Some Interesting Data on Income Inequality

These days we have a lot of coverage of increasing income inequality in the US. I have been following the inequality debate pretty closely and at least from the media coverage one would be led to believe that income inequality has increased dramatically over the last 10-20 years. Today I came across some data which frankly surprised me and I thought I would share it here.

One of the most commonly used measure of income inequality is called the Gini coefficient. It is a measure of inequality which ranges from 0 to 1. 0 means perfect equality and 1 means one person earns all the income. Here are some more details on the calculation of Gini.
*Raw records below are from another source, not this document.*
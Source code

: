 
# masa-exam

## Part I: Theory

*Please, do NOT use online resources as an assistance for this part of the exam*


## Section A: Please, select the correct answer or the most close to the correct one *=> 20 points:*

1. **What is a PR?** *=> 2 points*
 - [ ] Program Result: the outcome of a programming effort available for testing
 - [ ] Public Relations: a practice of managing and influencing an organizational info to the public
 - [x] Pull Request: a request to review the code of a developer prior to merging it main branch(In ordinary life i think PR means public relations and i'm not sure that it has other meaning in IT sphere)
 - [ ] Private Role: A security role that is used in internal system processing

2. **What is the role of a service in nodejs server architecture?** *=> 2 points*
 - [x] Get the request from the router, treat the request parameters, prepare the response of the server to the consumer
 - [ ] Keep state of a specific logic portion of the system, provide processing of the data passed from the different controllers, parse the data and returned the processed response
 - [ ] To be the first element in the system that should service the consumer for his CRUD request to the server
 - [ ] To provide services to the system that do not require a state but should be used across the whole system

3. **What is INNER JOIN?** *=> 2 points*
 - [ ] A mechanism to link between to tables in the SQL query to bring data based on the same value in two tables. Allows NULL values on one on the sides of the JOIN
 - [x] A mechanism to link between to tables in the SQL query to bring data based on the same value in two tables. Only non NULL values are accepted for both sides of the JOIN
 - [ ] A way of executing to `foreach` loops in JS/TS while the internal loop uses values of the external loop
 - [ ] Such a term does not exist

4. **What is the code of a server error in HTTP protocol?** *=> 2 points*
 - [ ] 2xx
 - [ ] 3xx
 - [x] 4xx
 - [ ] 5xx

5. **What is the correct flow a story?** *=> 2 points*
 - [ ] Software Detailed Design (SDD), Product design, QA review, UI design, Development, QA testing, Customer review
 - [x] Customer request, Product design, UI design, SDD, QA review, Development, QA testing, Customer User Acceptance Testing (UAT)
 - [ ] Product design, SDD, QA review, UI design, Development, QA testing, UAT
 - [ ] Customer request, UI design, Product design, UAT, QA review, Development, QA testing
The following is the Gini data for the US from 1967 to 2007

Here is what surprised me about this data

1. The increase in Gini from 1993 to 2007 is a lot lower than I was expecting. Especially considering the media coverage I would have expected a larger increase. Gini is not a logarithmic indicator so a rise from 45.5 to 47 is not a big jump.

2. The thing which surprised me the most was that even in the late 60s the US was pretty unequal. To put it in perspective the US in the late 60s(Gini -39) was still more unequal than the UK of today(Gini of 34), Canada(32) and a lot more unequal than most western European countries of today(below 30 in most of them). After reading the work of some liberal authors I was under the impression that the US was a lot more equal in the 60s. So it does appear that the US has been a pretty unequal country for most of its history and even supposedly the golden 50s and 60s were not that equal.

In conclusion, we are clearly near the peak of inequality over the last 50 years, but it appears the jump as measured by the Gini index has not be that dramatic over the last 15-20 years as most media portrays it.